# [RECORDED INFORMATION]
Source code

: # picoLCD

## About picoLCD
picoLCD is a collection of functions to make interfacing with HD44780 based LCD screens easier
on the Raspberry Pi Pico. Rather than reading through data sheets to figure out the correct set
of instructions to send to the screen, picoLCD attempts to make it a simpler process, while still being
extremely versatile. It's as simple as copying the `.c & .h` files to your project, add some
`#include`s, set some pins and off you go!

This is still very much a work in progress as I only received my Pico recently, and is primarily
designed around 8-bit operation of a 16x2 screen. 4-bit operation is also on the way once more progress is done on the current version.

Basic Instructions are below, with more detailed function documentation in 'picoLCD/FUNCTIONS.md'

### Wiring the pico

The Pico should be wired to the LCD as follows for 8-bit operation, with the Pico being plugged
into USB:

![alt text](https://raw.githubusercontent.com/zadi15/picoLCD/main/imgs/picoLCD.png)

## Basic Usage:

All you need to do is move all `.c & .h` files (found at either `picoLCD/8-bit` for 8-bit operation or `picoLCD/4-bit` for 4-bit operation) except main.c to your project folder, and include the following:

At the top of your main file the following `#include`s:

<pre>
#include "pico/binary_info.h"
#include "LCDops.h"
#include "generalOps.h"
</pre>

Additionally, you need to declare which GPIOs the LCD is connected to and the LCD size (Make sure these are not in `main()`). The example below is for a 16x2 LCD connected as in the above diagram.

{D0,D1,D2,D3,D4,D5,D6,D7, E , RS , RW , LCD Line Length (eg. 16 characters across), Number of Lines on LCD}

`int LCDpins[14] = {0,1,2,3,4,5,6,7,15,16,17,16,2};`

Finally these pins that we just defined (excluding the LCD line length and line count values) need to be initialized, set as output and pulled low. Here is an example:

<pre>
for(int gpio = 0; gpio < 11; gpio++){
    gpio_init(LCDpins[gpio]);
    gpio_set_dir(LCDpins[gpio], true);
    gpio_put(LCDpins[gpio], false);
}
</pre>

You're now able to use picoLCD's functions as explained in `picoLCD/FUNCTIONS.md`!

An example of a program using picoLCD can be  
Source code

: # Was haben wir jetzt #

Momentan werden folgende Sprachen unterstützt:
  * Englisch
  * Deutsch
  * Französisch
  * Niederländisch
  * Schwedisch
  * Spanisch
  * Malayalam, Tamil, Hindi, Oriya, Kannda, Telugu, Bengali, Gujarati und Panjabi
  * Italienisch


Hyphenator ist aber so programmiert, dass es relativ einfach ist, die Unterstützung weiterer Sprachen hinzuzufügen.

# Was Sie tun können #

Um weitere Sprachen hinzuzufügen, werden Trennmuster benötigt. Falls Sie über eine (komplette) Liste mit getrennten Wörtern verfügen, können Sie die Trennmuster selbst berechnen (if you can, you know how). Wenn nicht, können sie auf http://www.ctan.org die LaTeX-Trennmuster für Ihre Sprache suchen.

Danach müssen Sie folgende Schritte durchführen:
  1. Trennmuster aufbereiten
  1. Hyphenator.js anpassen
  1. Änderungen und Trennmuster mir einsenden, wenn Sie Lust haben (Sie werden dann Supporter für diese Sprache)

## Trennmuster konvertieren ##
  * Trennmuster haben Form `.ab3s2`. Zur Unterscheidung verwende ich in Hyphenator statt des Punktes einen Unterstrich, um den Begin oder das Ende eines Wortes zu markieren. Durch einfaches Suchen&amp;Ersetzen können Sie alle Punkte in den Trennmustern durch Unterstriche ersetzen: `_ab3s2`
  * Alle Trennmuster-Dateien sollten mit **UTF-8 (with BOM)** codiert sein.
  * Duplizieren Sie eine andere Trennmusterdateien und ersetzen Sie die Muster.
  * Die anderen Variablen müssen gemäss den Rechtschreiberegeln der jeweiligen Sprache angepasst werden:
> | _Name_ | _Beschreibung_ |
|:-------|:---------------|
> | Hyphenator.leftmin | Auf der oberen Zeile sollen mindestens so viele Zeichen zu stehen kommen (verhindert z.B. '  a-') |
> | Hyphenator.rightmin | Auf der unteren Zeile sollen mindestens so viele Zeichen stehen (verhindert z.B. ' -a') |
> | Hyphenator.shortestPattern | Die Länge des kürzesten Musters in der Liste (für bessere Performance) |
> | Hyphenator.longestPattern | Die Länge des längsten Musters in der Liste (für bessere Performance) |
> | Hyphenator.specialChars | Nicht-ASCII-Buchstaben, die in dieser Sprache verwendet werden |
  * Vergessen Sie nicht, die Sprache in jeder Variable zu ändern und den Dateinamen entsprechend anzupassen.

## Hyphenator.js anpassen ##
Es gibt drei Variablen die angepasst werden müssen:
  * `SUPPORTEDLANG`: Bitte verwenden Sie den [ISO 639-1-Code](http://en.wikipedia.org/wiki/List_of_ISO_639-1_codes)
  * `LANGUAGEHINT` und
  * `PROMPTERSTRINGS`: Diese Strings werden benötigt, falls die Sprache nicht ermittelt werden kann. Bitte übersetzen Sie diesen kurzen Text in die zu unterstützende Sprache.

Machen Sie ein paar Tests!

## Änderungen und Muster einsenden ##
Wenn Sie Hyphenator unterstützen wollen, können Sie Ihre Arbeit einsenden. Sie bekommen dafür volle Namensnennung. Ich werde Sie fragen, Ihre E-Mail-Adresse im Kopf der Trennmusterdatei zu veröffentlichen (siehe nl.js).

# [WHAT TO WORK ON]
What is the number of lines in the records that contain "benötigt"? State that number alone.

# [SOLUTION FOR THIS PROBLEM]
2